Sources : Luyssaert et al. 2008 Nature

  • 3/Autre élément de réponse capital : la captation de CO2 par les sols et l’humus. Hors les Océans qui représentent 93% du carbone non atmosphérique (le gaz carbonique naturellement dissout dans l’eau et qui nourrit les algues), la majorité du carbone de notre planète se trouve être dans les sols. Il s’y trouve par la décomposition de la matière organique dans l’humus et le reste du sol (source : Rapport du GIEC 2001). Ainsi, dans les forêts, pour chaque carbone contenu dans la biomasse végétale il y en a au moins 1,3 carbone qui sont contenus dans le sol (Source : Inventaire forestier National #7 de mars 2005), c’est d’autant plus vrai que la gestion respectueuse des sols favorise le phénomène, par exemple en coupant les arbres sur pied (sans déraciner), et laissant les branches et feuilles sur place on maintient plus de carbone dans le sol qu’en arrachant l’arbre avec ses racines et débitant les branches ailleurs ; c’est encore plus vrai si on ne coupe pas les arbres ou si les terrains sont très humides ou irrigués. Dans ces cas les plus favorables, on peut avoir jusqu’à plus de 2 carbones stockés dans le sol pour 1 C stocké dans le bois.



Les sols de vigne et verger (30 tC/ha) et les terres arables (45 tC/ha) sont les plus pauvres. Les landes, forêts et prairies ont des stocks assez élevés, sensiblement identiques (de 60 à 70 tC/ha). Les pelouses d’altitude et les milieux humides sont les plus riches (95 tC/ha). Les zones de culture et de sols limoneux plus ou moins dégradés ont les stocks les plus faibles, tandis que les zones d’élevage et/ou de forêt ont des sols riches en carbone (fig. 5). Enfin, les régions aux climats froids et/ou aux sols gorgés d’eau en permanence (tourbières en altitude, marais littoraux) présentent les stocks à l’hectare les plus élevés . Les sols forestiers constituent d’importants réservoirs de carbone organique terrestres. En France, ils stockent 1 140 MtC, soit 79 tC/ha. La part de carbone s’y répartit approximativement comme suit :

– humus (dont la litière) : 11 % ;

– couche 0-10 cm : 47 % ;

– couche 10-20 cm : 28 % ;

– couche 20-30 cm : 16 %.

Hors litière, la différence de stock de carbone des sols sous feuillus et sous résineux n’est pas significative.

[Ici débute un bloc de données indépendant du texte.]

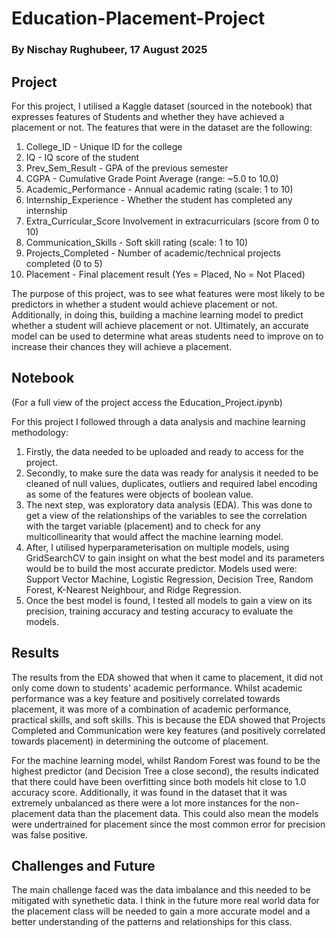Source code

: # Education-Placement-Project
### By Nischay Rughubeer, 17 August 2025

## Project

For this project, I utilised a Kaggle dataset (sourced in the notebook) that expresses features of Students and whether they have achieved a placement or not. The features that were in the dataset are the following:
1.   College_ID - Unique ID for the college
2.   IQ - IQ score of the student
3.   Prev_Sem_Result - GPA of the previous semester
4.   CGPA	- Cumulative Grade Point Average (range: ~5.0 to 10.0)
5.   Academic_Performance	- Annual academic rating (scale: 1 to 10)
6.   Internship_Experience - Whether the student has completed any internship
7.   Extra_Curricular_Score	Involvement in extracurriculars (score from 0 to 10)
8.   Communication_Skills	- Soft skill rating (scale: 1 to 10)
9.   Projects_Completed	- Number of academic/technical projects completed (0 to 5)
10.  Placement - Final placement result (Yes = Placed, No = Not Placed)

The purpose of this project, was to see what features were most likely to be predictors in whether a student would achieve placement or not. Additionally, in doing this, building a machine learning model to predict whether a student will achieve placement or not. Ultimately, an accurate model can be used to determine what areas students need to improve on to increase their chances they will achieve a placement.

## Notebook

(For a full view of the project access the Education_Project.ipynb)

For this project I followed through a data analysis and machine learning methodology:

1. Firstly, the data needed to be uploaded and ready to access for the project.
2. Secondly, to make sure the data was ready for analysis it needed to be cleaned of null values, duplicates, outliers and required label encoding as some of the features were objects of boolean value.
3. The next step, was exploratory data analysis (EDA). This was done to get a view of the relationships of the variables to see the correlation with the target variable (placement) and to check for any multicollinearity that would affect the machine learning model.
4. After, I utilised hyperparameterisation on multiple models, using GridSearchCV to gain insight on what the best model and its parameters would be to build the most accurate predictor. Models used were: Support Vector Machine, Logistic Regression, Decision Tree, Random Forest, K-Nearest Neighbour, and Ridge Regression.
6. Once the best model is found, I tested all models to gain a view on its precision, training accuracy and testing accuracy to evaluate the models.

## Results

The results from the EDA showed that when it came to placement, it did not only come down to students' academic performance. Whilst academic performance was a key feature and positively correlated towards placement, it was more of a combination of academic performance, practical skills, and soft skills. This is because the EDA showed that Projects Completed and Communication were key features (and positively correlated towards placement) in determining the outcome of placement. 

For the machine learning model, whilst Random Forest was found to be the highest predictor (and Decision Tree a close second), the results indicated that there could have been overfitting since both models hit close to 1.0 accuracy score. Additionally, it was found in the dataset that it was extremely unbalanced as there were a lot more instances for the non-placement data than the placement data. This could also mean the models were undertrained for placement since the most common error for precision was false positive.

## Challenges and Future

The main challenge faced was the data imbalance and this needed to be mitigated with synethetic data. I think in the future more real world data for the placement class will be needed to gain a more accurate model and a better understanding of the patterns and relationships for this class.
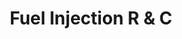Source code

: ---
title: "Fuel Injection R & C"
url: /trujillo/fuel-injection-r-y-c/
shop: piezas de automóviles
---
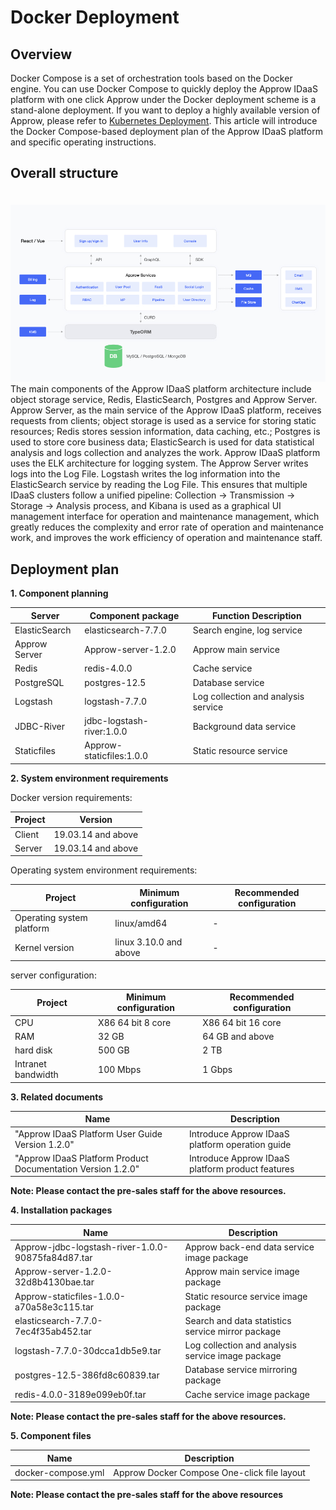 # Docker Deployment

<LastUpdated/>

## Overview

Docker Compose is a set of orchestration tools based on the Docker engine. You can use Docker Compose to quickly deploy the Approw IDaaS platform with one click
Approw under the Docker deployment scheme is a stand-alone deployment. If you want to deploy a highly available version of Approw, please refer to [Kubernetes Deployment](./kubernetes.md).
This article will introduce the Docker Compose-based deployment plan of the Approw IDaaS platform and specific operating instructions.

## Overall structure

<img src="./images/docker.jpeg" style="margin-top: 20px;" class="md-img-padding" />
The main components of the Approw IDaaS platform architecture include object storage service, Redis, ElasticSearch, Postgres and Approw Server. Approw Server, as the main service of the Approw IDaaS platform, receives requests from clients; object storage is used as a service for storing static resources; Redis stores session information, data caching, etc.; Postgres is used to store core business data; ElasticSearch is used for data statistical analysis and logs collection and analyzes the work.
Approw IDaaS platform uses the ELK architecture for logging system. The Approw Server writes logs into the Log File. Logstash writes the log information into the ElasticSearch service by reading the Log File. This ensures that multiple IDaaS clusters follow a unified pipeline: Collection -> Transmission -> Storage -> Analysis process, and Kibana is used as a graphical UI management interface for operation and maintenance management, which greatly reduces the complexity and error rate of operation and maintenance work, and improves the work efficiency of operation and maintenance staff.

## Deployment plan

**1. Component planning**

| Server        | Component package         | Function Description                |
| ------------- | ------------------------- | ----------------------------------- |
| ElasticSearch | elasticsearch-7.7.0       | Search engine, log service          |
| Approw Server | Approw-server-1.2.0       | Approw main service                 |
| Redis         | redis-4.0.0               | Cache service                       |
| PostgreSQL    | postgres-12.5             | Database service                    |
| Logstash      | logstash-7.7.0            | Log collection and analysis service |
| JDBC-River    | jdbc-logstash-river:1.0.0 | Background data service             |
| Staticfiles   | Approw-staticfiles:1.0.0  | Static resource service             |

**2. System environment requirements**

Docker version requirements:

| Project | Version            |
| ------- | ------------------ |
| Client  | 19.03.14 and above |
| Server  | 19.03.14 and above |

Operating system environment requirements:

| Project                   | Minimum configuration  | Recommended configuration |
| ------------------------- | ---------------------- | ------------------------- |
| Operating system platform | linux/amd64            | -                         |
| Kernel version            | linux 3.10.0 and above | -                         |

server configuration:

| Project            | Minimum configuration | Recommended configuration |
| ------------------ | --------------------- | ------------------------- |
| CPU                | X86 64 bit 8 core     | X86 64 bit 16 core        |
| RAM                | 32 GB                 | 64 GB and above           |
| hard disk          | 500 GB                | 2 TB                      |
| Intranet bandwidth | 100 Mbps              | 1 Gbps                    |

**3. Related documents**

| Name                                                                  | Description                                      |
| --------------------------------------------------------------------- | ------------------------------------------------ |
| &quot;Approw IDaaS Platform User Guide Version 1.2.0&quot;            | Introduce Approw IDaaS platform operation guide  |
| &quot;Approw IDaaS Platform Product Documentation Version 1.2.0&quot; | Introduce Approw IDaaS platform product features |

**Note: Please contact the pre-sales staff for the above resources.**

**4. Installation packages**

| Name                                              | Description                                       |
| ------------------------------------------------- | ------------------------------------------------- |
| Approw-jdbc-logstash-river-1.0.0-90875fa84d87.tar | Approw back-end data service image package        |
| Approw-server-1.2.0-32d8b4130bae.tar              | Approw main service image package                 |
| Approw-staticfiles-1.0.0-a70a58e3c115.tar         | Static resource service image package             |
| elasticsearch-7.7.0-7ec4f35ab452.tar              | Search and data statistics service mirror package |
| logstash-7.7.0-30dcca1db5e9.tar                   | Log collection and analysis service image package |
| postgres-12.5-386fd8c60839.tar                    | Database service mirroring package                |
| redis-4.0.0-3189e099eb0f.tar                      | Cache service image package                       |

**Note: Please contact the pre-sales staff for the above resources.**

**5. Component files**

| Name               | Description                                 |
| ------------------ | ------------------------------------------- |
| docker-compose.yml | Approw Docker Compose One-click file layout |

**Note: Please contact the pre-sales staff for the above resources**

En forêt, le stock est fonction du climat, de l’essence, du type de sol et des pratiques de gestion des sols

(source : Inventaire forestier national #7 - mars 2005, rapport du GIEC 2001)

Cet aspect du stockage de carbone dans l’humus a d’ailleurs fait l’objet de plusieurs campagne de communication ces dernières années, pas particulièrement autour des forêts, mais principalement pour améliorer le bilan carbone des activités agricoles dans les champs (la campagne « 4 pour mille » – qui visait à modifier les pratiques des agriculteurs et exploitants agricoles pour qu’ils emploient des techniques qui perturbent moins la captation de carbone par les sols). Les activités humaines qui perturbent les sols favorisent la redissipation de ce carbone dans l’air sous forme de CO2 ou de Méthane). Pour que ce carbone reste dans le sol, il faut les perturber le moins possible.

Inventaire forestier national de mars 2005

https://inventaire-forestier.ign.fr/spip.php?article54




C’est pour ces 3 raisons que Néomerys affirme qu’il est possible de fixer beaucoup plus de CO2 en exploitant intelligemment les arbres, c’est-à-dire en ne les coupant jamais, en entretenant les forêts de manière à booster la capatation de CO2 par les arbres et le sol et en récoltant seulement une partie de la sève.